WORK ORDER: Below are records. Find each line in them that holds the word "Allows" and copy it.

Stored data entries:
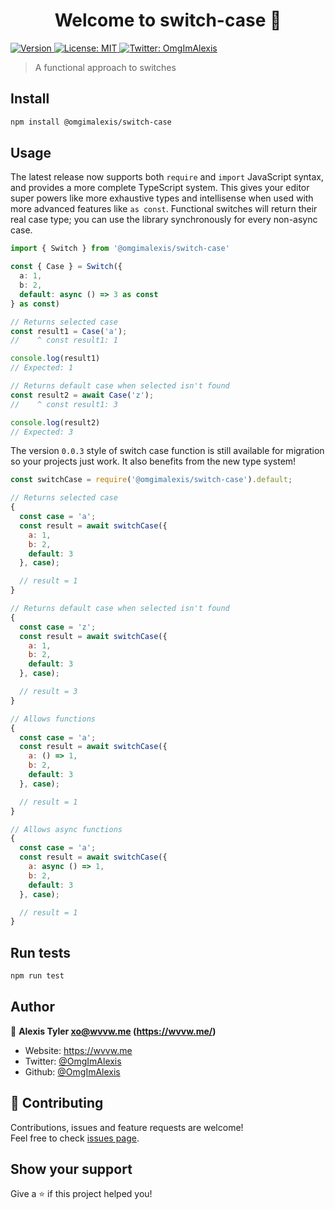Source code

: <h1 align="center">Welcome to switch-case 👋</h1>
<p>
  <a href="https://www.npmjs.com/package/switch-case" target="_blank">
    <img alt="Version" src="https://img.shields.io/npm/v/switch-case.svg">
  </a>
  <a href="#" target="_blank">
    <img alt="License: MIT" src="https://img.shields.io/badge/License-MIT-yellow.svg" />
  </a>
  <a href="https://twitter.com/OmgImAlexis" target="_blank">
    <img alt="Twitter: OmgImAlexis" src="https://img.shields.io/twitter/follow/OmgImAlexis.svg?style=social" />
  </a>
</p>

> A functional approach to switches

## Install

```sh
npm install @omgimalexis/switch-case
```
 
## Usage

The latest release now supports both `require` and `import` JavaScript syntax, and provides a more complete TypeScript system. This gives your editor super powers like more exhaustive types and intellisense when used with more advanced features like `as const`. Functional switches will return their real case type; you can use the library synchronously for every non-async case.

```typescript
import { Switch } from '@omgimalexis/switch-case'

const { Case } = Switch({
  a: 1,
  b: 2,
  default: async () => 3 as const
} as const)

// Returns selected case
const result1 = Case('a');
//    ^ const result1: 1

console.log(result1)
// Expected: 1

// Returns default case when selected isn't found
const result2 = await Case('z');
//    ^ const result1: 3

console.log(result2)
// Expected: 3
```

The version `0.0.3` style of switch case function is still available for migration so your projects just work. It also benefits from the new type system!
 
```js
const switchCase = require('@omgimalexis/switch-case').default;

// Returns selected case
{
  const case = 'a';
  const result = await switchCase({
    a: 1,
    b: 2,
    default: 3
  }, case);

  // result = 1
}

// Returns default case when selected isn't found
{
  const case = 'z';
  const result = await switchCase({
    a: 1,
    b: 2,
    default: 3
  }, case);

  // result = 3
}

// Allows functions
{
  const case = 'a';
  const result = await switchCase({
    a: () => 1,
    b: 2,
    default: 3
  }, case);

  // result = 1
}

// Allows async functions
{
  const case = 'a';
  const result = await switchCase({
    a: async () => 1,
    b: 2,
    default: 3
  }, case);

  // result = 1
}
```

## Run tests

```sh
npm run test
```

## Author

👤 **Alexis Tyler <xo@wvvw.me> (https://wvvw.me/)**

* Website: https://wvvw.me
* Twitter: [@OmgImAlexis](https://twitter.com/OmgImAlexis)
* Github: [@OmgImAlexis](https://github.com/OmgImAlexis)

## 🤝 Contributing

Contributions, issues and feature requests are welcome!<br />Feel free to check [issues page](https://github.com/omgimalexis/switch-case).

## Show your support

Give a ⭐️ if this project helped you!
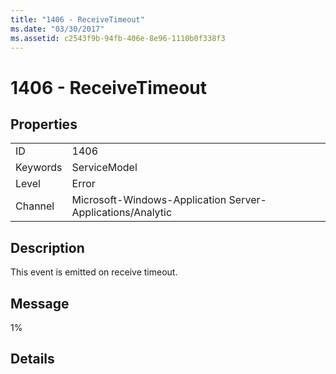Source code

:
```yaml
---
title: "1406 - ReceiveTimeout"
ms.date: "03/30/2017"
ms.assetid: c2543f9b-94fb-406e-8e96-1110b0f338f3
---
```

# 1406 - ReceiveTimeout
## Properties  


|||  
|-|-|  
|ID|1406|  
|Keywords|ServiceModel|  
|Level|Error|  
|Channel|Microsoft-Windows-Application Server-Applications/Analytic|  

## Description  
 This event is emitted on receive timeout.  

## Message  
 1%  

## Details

SOLUTION TO THIS TASK:
// Allows functions
// Allows async functions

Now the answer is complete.